▸ Task description: Below are the records; give again exactly the line with "- [Not found", the line with "- Write a Bash", and each line that lies between them, and nothing besides.

[Source texts of formatted documents]
▼

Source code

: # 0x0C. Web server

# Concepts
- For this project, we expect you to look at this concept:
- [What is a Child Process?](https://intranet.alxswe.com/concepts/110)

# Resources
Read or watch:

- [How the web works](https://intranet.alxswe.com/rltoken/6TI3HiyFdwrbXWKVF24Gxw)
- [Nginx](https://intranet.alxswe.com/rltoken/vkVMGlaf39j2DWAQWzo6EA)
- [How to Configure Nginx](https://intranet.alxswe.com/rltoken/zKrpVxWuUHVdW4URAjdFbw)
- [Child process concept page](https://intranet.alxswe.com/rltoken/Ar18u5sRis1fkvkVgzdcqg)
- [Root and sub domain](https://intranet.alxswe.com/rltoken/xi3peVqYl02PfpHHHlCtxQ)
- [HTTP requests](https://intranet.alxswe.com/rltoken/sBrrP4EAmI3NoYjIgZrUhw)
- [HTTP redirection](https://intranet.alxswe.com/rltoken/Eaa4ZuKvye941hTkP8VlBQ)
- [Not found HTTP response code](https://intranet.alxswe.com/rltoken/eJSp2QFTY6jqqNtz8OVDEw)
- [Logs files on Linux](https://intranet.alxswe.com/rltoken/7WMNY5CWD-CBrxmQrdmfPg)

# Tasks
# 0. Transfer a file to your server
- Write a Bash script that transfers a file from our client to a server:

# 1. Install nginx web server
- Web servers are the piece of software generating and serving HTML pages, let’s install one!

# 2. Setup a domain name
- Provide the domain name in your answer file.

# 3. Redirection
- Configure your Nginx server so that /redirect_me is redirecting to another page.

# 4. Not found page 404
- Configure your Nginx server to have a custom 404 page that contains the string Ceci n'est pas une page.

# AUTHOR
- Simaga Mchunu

▲

▸ Result for this exercise:
- [Not found HTTP response code](https://intranet.alxswe.com/rltoken/eJSp2QFTY6jqqNtz8OVDEw)
- [Logs files on Linux](https://intranet.alxswe.com/rltoken/7WMNY5CWD-CBrxmQrdmfPg)

# Tasks
# 0. Transfer a file to your server
- Write a Bash script that transfers a file from our client to a server:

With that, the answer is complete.